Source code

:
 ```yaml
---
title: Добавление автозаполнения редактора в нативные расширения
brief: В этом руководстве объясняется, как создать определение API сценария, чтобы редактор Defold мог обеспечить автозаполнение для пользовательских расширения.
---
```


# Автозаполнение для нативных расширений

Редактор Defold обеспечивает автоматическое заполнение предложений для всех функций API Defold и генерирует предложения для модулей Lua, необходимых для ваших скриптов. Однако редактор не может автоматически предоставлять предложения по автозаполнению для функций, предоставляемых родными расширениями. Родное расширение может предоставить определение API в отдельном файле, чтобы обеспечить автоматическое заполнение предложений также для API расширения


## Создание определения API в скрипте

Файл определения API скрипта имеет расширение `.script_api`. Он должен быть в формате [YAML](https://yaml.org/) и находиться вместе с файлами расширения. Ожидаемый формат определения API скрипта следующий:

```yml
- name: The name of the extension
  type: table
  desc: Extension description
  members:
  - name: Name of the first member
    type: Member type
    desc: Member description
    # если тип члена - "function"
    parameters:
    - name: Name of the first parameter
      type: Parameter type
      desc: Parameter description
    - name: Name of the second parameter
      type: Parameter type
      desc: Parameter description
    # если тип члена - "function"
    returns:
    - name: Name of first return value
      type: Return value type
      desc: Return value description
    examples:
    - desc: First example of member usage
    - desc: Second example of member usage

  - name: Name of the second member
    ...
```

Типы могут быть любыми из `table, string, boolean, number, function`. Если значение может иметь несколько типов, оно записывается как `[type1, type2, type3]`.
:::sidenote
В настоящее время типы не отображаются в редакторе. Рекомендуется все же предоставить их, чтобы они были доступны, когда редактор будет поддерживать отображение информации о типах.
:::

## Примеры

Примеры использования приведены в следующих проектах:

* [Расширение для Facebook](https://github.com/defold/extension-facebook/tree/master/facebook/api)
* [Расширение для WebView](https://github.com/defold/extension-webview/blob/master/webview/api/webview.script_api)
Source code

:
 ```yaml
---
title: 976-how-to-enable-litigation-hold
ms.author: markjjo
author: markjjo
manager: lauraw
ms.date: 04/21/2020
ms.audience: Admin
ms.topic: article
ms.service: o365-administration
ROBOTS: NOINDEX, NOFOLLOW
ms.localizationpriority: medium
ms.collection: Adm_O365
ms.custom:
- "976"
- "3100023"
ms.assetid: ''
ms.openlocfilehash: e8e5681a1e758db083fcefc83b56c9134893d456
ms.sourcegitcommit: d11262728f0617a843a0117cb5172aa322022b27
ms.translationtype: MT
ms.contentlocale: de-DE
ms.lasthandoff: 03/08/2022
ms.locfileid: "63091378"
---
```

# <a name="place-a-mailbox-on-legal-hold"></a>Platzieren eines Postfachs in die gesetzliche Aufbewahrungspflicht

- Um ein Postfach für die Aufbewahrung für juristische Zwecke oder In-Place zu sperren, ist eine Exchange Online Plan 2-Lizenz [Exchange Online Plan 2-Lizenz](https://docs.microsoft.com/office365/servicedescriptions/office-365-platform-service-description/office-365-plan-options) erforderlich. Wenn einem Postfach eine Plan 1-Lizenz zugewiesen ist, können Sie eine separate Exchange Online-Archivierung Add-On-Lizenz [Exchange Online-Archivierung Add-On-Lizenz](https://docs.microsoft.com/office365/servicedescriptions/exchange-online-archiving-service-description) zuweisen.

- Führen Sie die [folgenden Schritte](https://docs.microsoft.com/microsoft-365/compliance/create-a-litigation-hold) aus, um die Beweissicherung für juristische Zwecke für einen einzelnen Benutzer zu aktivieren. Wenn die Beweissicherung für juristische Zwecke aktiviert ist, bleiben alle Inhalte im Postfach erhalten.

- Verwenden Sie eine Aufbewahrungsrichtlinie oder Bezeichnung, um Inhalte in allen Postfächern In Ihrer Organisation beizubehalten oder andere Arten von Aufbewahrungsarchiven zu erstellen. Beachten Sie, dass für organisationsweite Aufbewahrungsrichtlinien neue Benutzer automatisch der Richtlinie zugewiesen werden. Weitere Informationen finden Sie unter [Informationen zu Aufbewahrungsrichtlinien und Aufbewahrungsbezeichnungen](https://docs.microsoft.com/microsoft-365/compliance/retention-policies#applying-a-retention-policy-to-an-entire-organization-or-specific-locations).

--------------------------------

With nothing added or dropped, reproduce all the data exactly.

[TASK RESULT]:
Source code

:
 ```yaml
---
title: Добавление автозаполнения редактора в нативные расширения
brief: В этом руководстве объясняется, как создать определение API сценария, чтобы редактор Defold мог обеспечить автозаполнение для пользовательских расширения.
---
```


# Автозаполнение для нативных расширений

Редактор Defold обеспечивает автоматическое заполнение предложений для всех функций API Defold и генерирует предложения для модулей Lua, необходимых для ваших скриптов. Однако редактор не может автоматически предоставлять предложения по автозаполнению для функций, предоставляемых родными расширениями. Родное расширение может предоставить определение API в отдельном файле, чтобы обеспечить автоматическое заполнение предложений также для API расширения


## Создание определения API в скрипте

Файл определения API скрипта имеет расширение `.script_api`. Он должен быть в формате [YAML](https://yaml.org/) и находиться вместе с файлами расширения. Ожидаемый формат определения API скрипта следующий:

```yml
- name: The name of the extension
  type: table
  desc: Extension description
  members:
  - name: Name of the first member
    type: Member type
    desc: Member description
    # если тип члена - "function"
    parameters:
    - name: Name of the first parameter
      type: Parameter type
      desc: Parameter description
    - name: Name of the second parameter
      type: Parameter type
      desc: Parameter description
    # если тип члена - "function"
    returns:
    - name: Name of first return value
      type: Return value type
      desc: Return value description
    examples:
    - desc: First example of member usage
    - desc: Second example of member usage

  - name: Name of the second member
    ...
```

Типы могут быть любыми из `table, string, boolean, number, function`. Если значение может иметь несколько типов, оно записывается как `[type1, type2, type3]`.
:::sidenote
В настоящее время типы не отображаются в редакторе. Рекомендуется все же предоставить их, чтобы они были доступны, когда редактор будет поддерживать отображение информации о типах.
:::

## Примеры

Примеры использования приведены в следующих проектах:

* [Расширение для Facebook](https://github.com/defold/extension-facebook/tree/master/facebook/api)
* [Расширение для WebView](https://github.com/defold/extension-webview/blob/master/webview/api/webview.script_api)
Source code

:
 ```yaml
---
title: 976-how-to-enable-litigation-hold
ms.author: markjjo
author: markjjo
manager: lauraw
ms.date: 04/21/2020
ms.audience: Admin
ms.topic: article
ms.service: o365-administration
ROBOTS: NOINDEX, NOFOLLOW
ms.localizationpriority: medium
ms.collection: Adm_O365
ms.custom:
- "976"
- "3100023"
ms.assetid: ''
ms.openlocfilehash: e8e5681a1e758db083fcefc83b56c9134893d456
ms.sourcegitcommit: d11262728f0617a843a0117cb5172aa322022b27
ms.translationtype: MT
ms.contentlocale: de-DE
ms.lasthandoff: 03/08/2022
ms.locfileid: "63091378"
---
```

# <a name="place-a-mailbox-on-legal-hold"></a>Platzieren eines Postfachs in die gesetzliche Aufbewahrungspflicht

- Um ein Postfach für die Aufbewahrung für juristische Zwecke oder In-Place zu sperren, ist eine Exchange Online Plan 2-Lizenz [Exchange Online Plan 2-Lizenz](https://docs.microsoft.com/office365/servicedescriptions/office-365-platform-service-description/office-365-plan-options) erforderlich. Wenn einem Postfach eine Plan 1-Lizenz zugewiesen ist, können Sie eine separate Exchange Online-Archivierung Add-On-Lizenz [Exchange Online-Archivierung Add-On-Lizenz](https://docs.microsoft.com/office365/servicedescriptions/exchange-online-archiving-service-description) zuweisen.

- Führen Sie die [folgenden Schritte](https://docs.microsoft.com/microsoft-365/compliance/create-a-litigation-hold) aus, um die Beweissicherung für juristische Zwecke für einen einzelnen Benutzer zu aktivieren. Wenn die Beweissicherung für juristische Zwecke aktiviert ist, bleiben alle Inhalte im Postfach erhalten.

- Verwenden Sie eine Aufbewahrungsrichtlinie oder Bezeichnung, um Inhalte in allen Postfächern In Ihrer Organisation beizubehalten oder andere Arten von Aufbewahrungsarchiven zu erstellen. Beachten Sie, dass für organisationsweite Aufbewahrungsrichtlinien neue Benutzer automatisch der Richtlinie zugewiesen werden. Weitere Informationen finden Sie unter [Informationen zu Aufbewahrungsrichtlinien und Aufbewahrungsbezeichnungen](https://docs.microsoft.com/microsoft-365/compliance/retention-policies#applying-a-retention-policy-to-an-entire-organization-or-specific-locations).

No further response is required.